● **PROBLEM TO SOLVE**
Would you output the whole listing below, exactly as it reads?

- - - -

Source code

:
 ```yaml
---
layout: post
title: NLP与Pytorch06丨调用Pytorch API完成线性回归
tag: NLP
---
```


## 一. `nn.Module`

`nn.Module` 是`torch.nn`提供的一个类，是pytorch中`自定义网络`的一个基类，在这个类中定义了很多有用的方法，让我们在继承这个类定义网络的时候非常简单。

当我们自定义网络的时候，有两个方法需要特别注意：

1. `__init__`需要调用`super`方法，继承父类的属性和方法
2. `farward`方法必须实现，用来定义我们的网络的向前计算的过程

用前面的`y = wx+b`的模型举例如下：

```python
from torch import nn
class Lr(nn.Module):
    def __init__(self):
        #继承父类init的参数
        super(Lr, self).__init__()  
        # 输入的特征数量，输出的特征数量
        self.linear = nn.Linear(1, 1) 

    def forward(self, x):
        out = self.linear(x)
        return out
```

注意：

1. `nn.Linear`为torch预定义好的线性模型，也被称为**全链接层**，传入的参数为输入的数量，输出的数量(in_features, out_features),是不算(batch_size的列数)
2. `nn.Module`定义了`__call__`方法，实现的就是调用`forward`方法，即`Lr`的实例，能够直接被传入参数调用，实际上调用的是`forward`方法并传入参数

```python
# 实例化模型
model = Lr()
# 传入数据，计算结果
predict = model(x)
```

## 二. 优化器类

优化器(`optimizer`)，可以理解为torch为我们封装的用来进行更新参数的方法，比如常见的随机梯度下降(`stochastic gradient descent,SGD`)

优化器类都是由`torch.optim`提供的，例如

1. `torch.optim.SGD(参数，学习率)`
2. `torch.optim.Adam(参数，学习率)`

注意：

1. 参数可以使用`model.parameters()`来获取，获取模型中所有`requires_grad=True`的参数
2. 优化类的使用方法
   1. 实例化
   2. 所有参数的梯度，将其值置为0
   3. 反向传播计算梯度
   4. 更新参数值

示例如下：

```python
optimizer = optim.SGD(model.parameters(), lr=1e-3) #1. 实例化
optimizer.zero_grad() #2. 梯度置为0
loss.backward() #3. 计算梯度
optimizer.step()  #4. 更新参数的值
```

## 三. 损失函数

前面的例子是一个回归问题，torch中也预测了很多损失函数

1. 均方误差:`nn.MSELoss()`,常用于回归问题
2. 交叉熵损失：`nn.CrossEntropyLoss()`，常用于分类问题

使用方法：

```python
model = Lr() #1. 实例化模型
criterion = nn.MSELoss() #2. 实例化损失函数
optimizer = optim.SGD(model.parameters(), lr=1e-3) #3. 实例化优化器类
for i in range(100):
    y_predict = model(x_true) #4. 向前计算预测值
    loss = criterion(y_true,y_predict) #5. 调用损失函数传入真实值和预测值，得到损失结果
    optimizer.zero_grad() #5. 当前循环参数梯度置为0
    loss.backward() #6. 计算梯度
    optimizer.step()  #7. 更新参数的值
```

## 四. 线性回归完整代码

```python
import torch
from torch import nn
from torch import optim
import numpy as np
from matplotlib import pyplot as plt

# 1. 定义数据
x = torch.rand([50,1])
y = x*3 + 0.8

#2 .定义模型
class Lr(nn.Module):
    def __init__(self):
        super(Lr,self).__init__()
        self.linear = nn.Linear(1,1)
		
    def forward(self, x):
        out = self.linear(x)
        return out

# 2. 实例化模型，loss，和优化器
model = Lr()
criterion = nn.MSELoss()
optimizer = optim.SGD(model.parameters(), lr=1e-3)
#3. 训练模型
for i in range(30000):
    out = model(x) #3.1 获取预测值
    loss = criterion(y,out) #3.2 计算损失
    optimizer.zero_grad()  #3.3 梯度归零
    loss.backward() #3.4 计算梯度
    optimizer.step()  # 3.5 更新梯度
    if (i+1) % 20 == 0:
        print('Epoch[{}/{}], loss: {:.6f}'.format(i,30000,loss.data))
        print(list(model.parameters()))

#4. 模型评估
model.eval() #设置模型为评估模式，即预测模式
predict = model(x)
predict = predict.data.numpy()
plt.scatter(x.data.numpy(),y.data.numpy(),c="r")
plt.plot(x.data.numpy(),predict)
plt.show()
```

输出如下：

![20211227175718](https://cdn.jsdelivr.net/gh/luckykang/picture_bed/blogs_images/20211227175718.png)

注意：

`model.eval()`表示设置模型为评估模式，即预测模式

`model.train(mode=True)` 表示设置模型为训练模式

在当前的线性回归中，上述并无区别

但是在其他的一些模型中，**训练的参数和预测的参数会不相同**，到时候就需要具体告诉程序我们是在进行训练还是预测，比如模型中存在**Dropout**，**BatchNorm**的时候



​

- - - -

● **ANSWER TO THE EXERCISE**
Source code

:
 ```yaml
---
layout: post
title: NLP与Pytorch06丨调用Pytorch API完成线性回归
tag: NLP
---
```


## 一. `nn.Module`

`nn.Module` 是`torch.nn`提供的一个类，是pytorch中`自定义网络`的一个基类，在这个类中定义了很多有用的方法，让我们在继承这个类定义网络的时候非常简单。

当我们自定义网络的时候，有两个方法需要特别注意：

1. `__init__`需要调用`super`方法，继承父类的属性和方法
2. `farward`方法必须实现，用来定义我们的网络的向前计算的过程

用前面的`y = wx+b`的模型举例如下：

```python
from torch import nn
class Lr(nn.Module):
    def __init__(self):
        #继承父类init的参数
        super(Lr, self).__init__()  
        # 输入的特征数量，输出的特征数量
        self.linear = nn.Linear(1, 1) 

    def forward(self, x):
        out = self.linear(x)
        return out
```

注意：

1. `nn.Linear`为torch预定义好的线性模型，也被称为**全链接层**，传入的参数为输入的数量，输出的数量(in_features, out_features),是不算(batch_size的列数)
2. `nn.Module`定义了`__call__`方法，实现的就是调用`forward`方法，即`Lr`的实例，能够直接被传入参数调用，实际上调用的是`forward`方法并传入参数

```python
# 实例化模型
model = Lr()
# 传入数据，计算结果
predict = model(x)
```

## 二. 优化器类

优化器(`optimizer`)，可以理解为torch为我们封装的用来进行更新参数的方法，比如常见的随机梯度下降(`stochastic gradient descent,SGD`)

优化器类都是由`torch.optim`提供的，例如

1. `torch.optim.SGD(参数，学习率)`
2. `torch.optim.Adam(参数，学习率)`

注意：

1. 参数可以使用`model.parameters()`来获取，获取模型中所有`requires_grad=True`的参数
2. 优化类的使用方法
   1. 实例化
   2. 所有参数的梯度，将其值置为0
   3. 反向传播计算梯度
   4. 更新参数值

示例如下：

```python
optimizer = optim.SGD(model.parameters(), lr=1e-3) #1. 实例化
optimizer.zero_grad() #2. 梯度置为0
loss.backward() #3. 计算梯度
optimizer.step()  #4. 更新参数的值
```

## 三. 损失函数

前面的例子是一个回归问题，torch中也预测了很多损失函数

1. 均方误差:`nn.MSELoss()`,常用于回归问题
2. 交叉熵损失：`nn.CrossEntropyLoss()`，常用于分类问题

使用方法：

```python
model = Lr() #1. 实例化模型
criterion = nn.MSELoss() #2. 实例化损失函数
optimizer = optim.SGD(model.parameters(), lr=1e-3) #3. 实例化优化器类
for i in range(100):
    y_predict = model(x_true) #4. 向前计算预测值
    loss = criterion(y_true,y_predict) #5. 调用损失函数传入真实值和预测值，得到损失结果
    optimizer.zero_grad() #5. 当前循环参数梯度置为0
    loss.backward() #6. 计算梯度
    optimizer.step()  #7. 更新参数的值
```

## 四. 线性回归完整代码

```python
import torch
from torch import nn
from torch import optim
import numpy as np
from matplotlib import pyplot as plt

# 1. 定义数据
x = torch.rand([50,1])
y = x*3 + 0.8

#2 .定义模型
class Lr(nn.Module):
    def __init__(self):
        super(Lr,self).__init__()
        self.linear = nn.Linear(1,1)
		
    def forward(self, x):
        out = self.linear(x)
        return out

# 2. 实例化模型，loss，和优化器
model = Lr()
criterion = nn.MSELoss()
optimizer = optim.SGD(model.parameters(), lr=1e-3)
#3. 训练模型
for i in range(30000):
    out = model(x) #3.1 获取预测值
    loss = criterion(y,out) #3.2 计算损失
    optimizer.zero_grad()  #3.3 梯度归零
    loss.backward() #3.4 计算梯度
    optimizer.step()  # 3.5 更新梯度
    if (i+1) % 20 == 0:
        print('Epoch[{}/{}], loss: {:.6f}'.format(i,30000,loss.data))
        print(list(model.parameters()))

#4. 模型评估
model.eval() #设置模型为评估模式，即预测模式
predict = model(x)
predict = predict.data.numpy()
plt.scatter(x.data.numpy(),y.data.numpy(),c="r")
plt.plot(x.data.numpy(),predict)
plt.show()
```

输出如下：

![20211227175718](https://cdn.jsdelivr.net/gh/luckykang/picture_bed/blogs_images/20211227175718.png)

注意：

`model.eval()`表示设置模型为评估模式，即预测模式

`model.train(mode=True)` 表示设置模型为训练模式

在当前的线性回归中，上述并无区别

但是在其他的一些模型中，**训练的参数和预测的参数会不相同**，到时候就需要具体告诉程序我们是在进行训练还是预测，比如模型中存在**Dropout**，**BatchNorm**的时候



​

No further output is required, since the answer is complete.